Contrary to the title, director Joe Acierno’s The Playboy Of Park Slope is the story of Shawn, who is anything but a playboy. Awkward, clumsy and adorably so, he wins you over within the first few scenes of this 22:22-minute-long narrative. Daniel Bitar who plays him brings to the screen a guy-next-door image. One you’d have met or at the very least can recall having seen in your neighbourhood.
Written by Acierno and Michelle Batista, the film is peppered with humour in snarky remarks and well-delivered lines. Quite befitting to its genre, there are multiple characters, a best friend, a potential wingman/lady and peppy background score to sustain the heady rush of new romances.

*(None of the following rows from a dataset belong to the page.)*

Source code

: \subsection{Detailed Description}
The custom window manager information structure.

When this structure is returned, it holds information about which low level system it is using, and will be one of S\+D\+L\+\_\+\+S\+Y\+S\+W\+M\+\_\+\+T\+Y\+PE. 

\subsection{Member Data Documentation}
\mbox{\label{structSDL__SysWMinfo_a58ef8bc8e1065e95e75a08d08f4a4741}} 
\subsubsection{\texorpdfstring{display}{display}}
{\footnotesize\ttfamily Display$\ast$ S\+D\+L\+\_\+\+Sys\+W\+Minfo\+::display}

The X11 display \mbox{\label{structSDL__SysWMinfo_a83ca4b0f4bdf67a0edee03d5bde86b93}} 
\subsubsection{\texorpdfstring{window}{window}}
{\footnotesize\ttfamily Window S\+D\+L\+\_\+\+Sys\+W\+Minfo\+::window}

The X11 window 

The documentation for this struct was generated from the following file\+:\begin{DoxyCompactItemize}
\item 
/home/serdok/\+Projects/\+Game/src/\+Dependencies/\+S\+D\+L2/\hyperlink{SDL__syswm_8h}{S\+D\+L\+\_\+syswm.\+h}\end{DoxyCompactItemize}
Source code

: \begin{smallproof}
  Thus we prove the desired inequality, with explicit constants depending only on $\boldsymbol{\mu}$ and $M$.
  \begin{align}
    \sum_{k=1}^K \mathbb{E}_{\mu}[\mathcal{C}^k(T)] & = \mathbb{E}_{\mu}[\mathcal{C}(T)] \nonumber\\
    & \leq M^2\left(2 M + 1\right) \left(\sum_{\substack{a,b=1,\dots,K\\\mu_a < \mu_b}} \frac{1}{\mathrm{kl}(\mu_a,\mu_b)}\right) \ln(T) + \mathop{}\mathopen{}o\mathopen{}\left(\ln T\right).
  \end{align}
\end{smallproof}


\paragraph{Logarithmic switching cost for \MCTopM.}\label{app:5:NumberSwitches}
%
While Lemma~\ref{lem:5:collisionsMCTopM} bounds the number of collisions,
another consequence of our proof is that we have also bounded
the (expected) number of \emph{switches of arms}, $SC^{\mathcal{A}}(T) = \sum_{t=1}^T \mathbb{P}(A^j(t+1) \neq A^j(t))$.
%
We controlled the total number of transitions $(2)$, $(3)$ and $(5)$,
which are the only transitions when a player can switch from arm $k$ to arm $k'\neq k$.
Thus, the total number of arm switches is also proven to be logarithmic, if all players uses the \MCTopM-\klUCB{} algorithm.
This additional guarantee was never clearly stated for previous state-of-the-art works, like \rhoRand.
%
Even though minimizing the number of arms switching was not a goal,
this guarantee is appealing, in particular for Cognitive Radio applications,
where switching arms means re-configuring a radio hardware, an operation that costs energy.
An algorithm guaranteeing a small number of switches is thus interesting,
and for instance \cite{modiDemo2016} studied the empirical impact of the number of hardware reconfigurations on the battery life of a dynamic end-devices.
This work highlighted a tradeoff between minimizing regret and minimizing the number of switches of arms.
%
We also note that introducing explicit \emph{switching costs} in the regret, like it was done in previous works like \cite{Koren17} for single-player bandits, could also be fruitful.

Shawn is single, still a virgin and miserable about it. Enter Gabby, his best friend and an ideal representation of everything that he is not. She is approachable, fun-loving and easy going. Michelle Batista who also happens to play her does so with remarkable conviction. The two share an easy chemistry. The friendship is almost tangible in the way they bounce off dialogues of one another.
Darius Delsoin, whose camera work sways between the two main characters offers interesting frames, at times adding to the fun the friends have and yet, in pivotal scenes like the one outside the pub, offering a voyeuristic glance at the fragility of human emotions.
When at Gabby’s behest, Shawn goes forward with what is clearly a cuckoo plan to get what he wants, little does he know what he stands to lose in the bargain. The Playboy of Park Slope is a joy ride and ends on a wholesome note leaving much to feel mushy about.
Watch it for your regular dose of rom-coms and revel in the fluttering feelings of a slow-burning romance.